Member of the Kansas House of Representatives from the 80th district
- In office January 9, 2017 – January 14, 2019
- Preceded by: Kasha Kelley
- Succeeded by: Bill Rhiley

Personal details
- Party: Republican

= Anita Judd-Jenkins =

American politician

Anita Judd-Jenkins is an American politician. She served as a member of the Kansas House of Representatives for the 80th district from 2017 to 2019.

== Early life ==
Judd-Jenkins graduated from Northeast Missouri State University (now Truman State University). She worked in sales and marketing before joining politics. She is married to Ronnie D. Jenkins and they have one son.

== Political career ==
Judd-Jenkins was first elected to the Kansas House of Representatives for the 80th district in the 2016 state legislative elections. She defeated representative Kasha Kelley in the Republican primary with 52.7% of the vote and she won the general election against Democrat Michelle Schiltz with 68.7% of the vote. Judd-Jenkins described herself as a "fiscally conservative, moderate Republican", who won the election with aims of expanding Medicaid and solving the state's financial issues.
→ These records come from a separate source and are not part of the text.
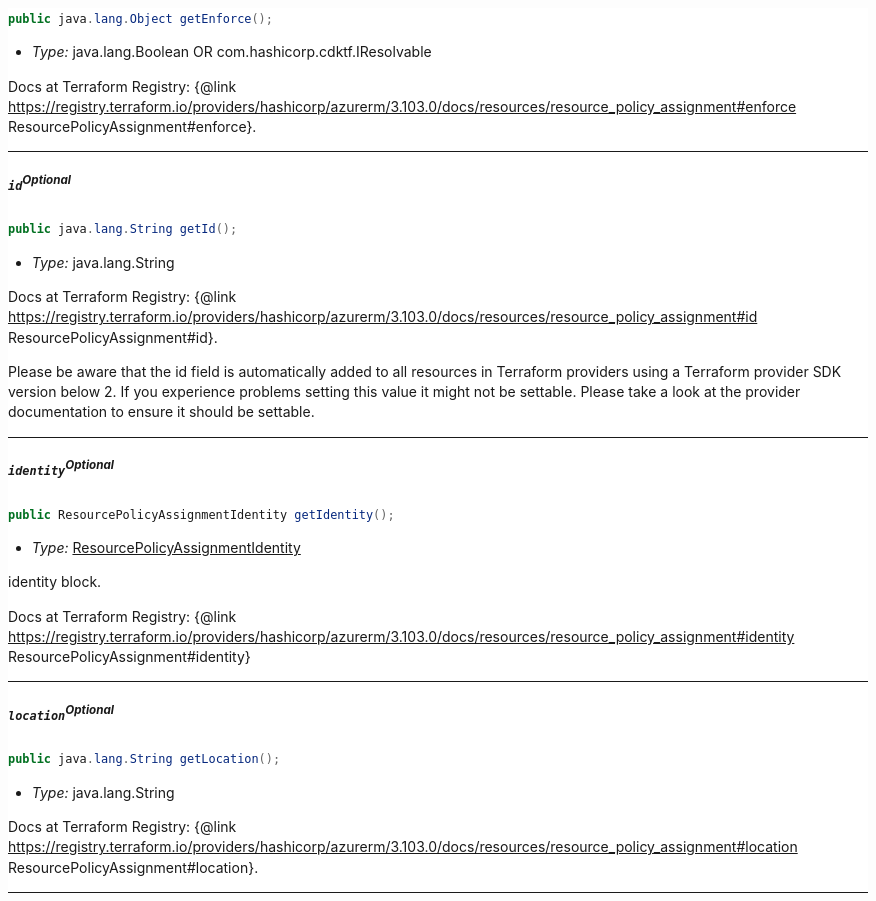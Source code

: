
 ```java
public java.lang.Object getEnforce();
```

- *Type:* java.lang.Boolean OR com.hashicorp.cdktf.IResolvable

Docs at Terraform Registry: {@link https://registry.terraform.io/providers/hashicorp/azurerm/3.103.0/docs/resources/resource_policy_assignment#enforce ResourcePolicyAssignment#enforce}.

---

##### `id`<sup>Optional</sup> <a name="id" id="@cdktf/provider-azurerm.resourcePolicyAssignment.ResourcePolicyAssignmentConfig.property.id"></a>

```java
public java.lang.String getId();
```

- *Type:* java.lang.String

Docs at Terraform Registry: {@link https://registry.terraform.io/providers/hashicorp/azurerm/3.103.0/docs/resources/resource_policy_assignment#id ResourcePolicyAssignment#id}.

Please be aware that the id field is automatically added to all resources in Terraform providers using a Terraform provider SDK version below 2.
If you experience problems setting this value it might not be settable. Please take a look at the provider documentation to ensure it should be settable.

---

##### `identity`<sup>Optional</sup> <a name="identity" id="@cdktf/provider-azurerm.resourcePolicyAssignment.ResourcePolicyAssignmentConfig.property.identity"></a>

```java
public ResourcePolicyAssignmentIdentity getIdentity();
```

- *Type:* <a href="#@cdktf/provider-azurerm.resourcePolicyAssignment.ResourcePolicyAssignmentIdentity">ResourcePolicyAssignmentIdentity</a>

identity block.

Docs at Terraform Registry: {@link https://registry.terraform.io/providers/hashicorp/azurerm/3.103.0/docs/resources/resource_policy_assignment#identity ResourcePolicyAssignment#identity}

---

##### `location`<sup>Optional</sup> <a name="location" id="@cdktf/provider-azurerm.resourcePolicyAssignment.ResourcePolicyAssignmentConfig.property.location"></a>

```java
public java.lang.String getLocation();
```

- *Type:* java.lang.String

Docs at Terraform Registry: {@link https://registry.terraform.io/providers/hashicorp/azurerm/3.103.0/docs/resources/resource_policy_assignment#location ResourcePolicyAssignment#location}.

---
She was appointed to the general government budget committee, the children and seniors committee and the social services budget committee.

In June 2017, she joined a group of seven House Republicans who voted to override Governor Sam Brownback's veto of SB 30, passing into law a repeal of the governor's 2012 tax policy. She was unseated by Bill Rhiley in the 2018 Republican primary, receiving 41.9% of the vote.